Provided entries START

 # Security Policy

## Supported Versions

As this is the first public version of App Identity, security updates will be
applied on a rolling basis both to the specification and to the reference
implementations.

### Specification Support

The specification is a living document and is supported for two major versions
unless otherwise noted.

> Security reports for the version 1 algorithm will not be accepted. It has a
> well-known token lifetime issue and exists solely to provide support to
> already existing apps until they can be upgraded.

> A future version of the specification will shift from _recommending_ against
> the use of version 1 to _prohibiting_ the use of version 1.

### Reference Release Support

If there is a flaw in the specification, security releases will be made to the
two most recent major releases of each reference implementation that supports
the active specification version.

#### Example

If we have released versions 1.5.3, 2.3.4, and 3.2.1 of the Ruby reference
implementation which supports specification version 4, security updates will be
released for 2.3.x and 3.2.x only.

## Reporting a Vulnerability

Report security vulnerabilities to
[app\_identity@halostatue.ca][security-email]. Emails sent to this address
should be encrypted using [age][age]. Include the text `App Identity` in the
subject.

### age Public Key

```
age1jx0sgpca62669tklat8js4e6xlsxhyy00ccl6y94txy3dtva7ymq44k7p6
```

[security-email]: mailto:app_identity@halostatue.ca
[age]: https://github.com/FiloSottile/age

Provided entries END

Transcribe the material exactly, stopping after the "[security-email]: mailto:app_identity@halostatue.ca" line.

 # Security Policy

## Supported Versions

As this is the first public version of App Identity, security updates will be
applied on a rolling basis both to the specification and to the reference
implementations.

### Specification Support

The specification is a living document and is supported for two major versions
unless otherwise noted.

> Security reports for the version 1 algorithm will not be accepted. It has a
> well-known token lifetime issue and exists solely to provide support to
> already existing apps until they can be upgraded.

> A future version of the specification will shift from _recommending_ against
> the use of version 1 to _prohibiting_ the use of version 1.

### Reference Release Support

If there is a flaw in the specification, security releases will be made to the
two most recent major releases of each reference implementation that supports
the active specification version.

#### Example

If we have released versions 1.5.3, 2.3.4, and 3.2.1 of the Ruby reference
implementation which supports specification version 4, security updates will be
released for 2.3.x and 3.2.x only.

## Reporting a Vulnerability

Report security vulnerabilities to
[app\_identity@halostatue.ca][security-email]. Emails sent to this address
should be encrypted using [age][age]. Include the text `App Identity` in the
subject.

### age Public Key

```
age1jx0sgpca62669tklat8js4e6xlsxhyy00ccl6y94txy3dtva7ymq44k7p6
```

[security-email]: mailto:app_identity@halostatue.ca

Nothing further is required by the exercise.